Please keep the images out and set down the data exactly as given.

********

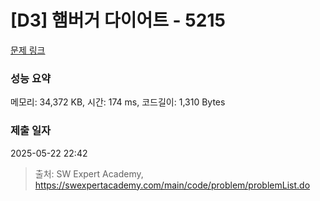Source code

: # [D3] 햄버거 다이어트 - 5215 

[문제 링크](https://swexpertacademy.com/main/code/problem/problemDetail.do?contestProbId=AWT-lPB6dHUDFAVT) 

### 성능 요약

메모리: 34,372 KB, 시간: 174 ms, 코드길이: 1,310 Bytes

### 제출 일자

2025-05-22 22:42



> 출처: SW Expert Academy, https://swexpertacademy.com/main/code/problem/problemList.do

********

• [Answer to this task]:
Source code

: # [D3] 햄버거 다이어트 - 5215 

[문제 링크](https://swexpertacademy.com/main/code/problem/problemDetail.do?contestProbId=AWT-lPB6dHUDFAVT) 

### 성능 요약

메모리: 34,372 KB, 시간: 174 ms, 코드길이: 1,310 Bytes

### 제출 일자

2025-05-22 22:42



> 출처: SW Expert Academy, https://swexpertacademy.com/main/code/problem/problemList.do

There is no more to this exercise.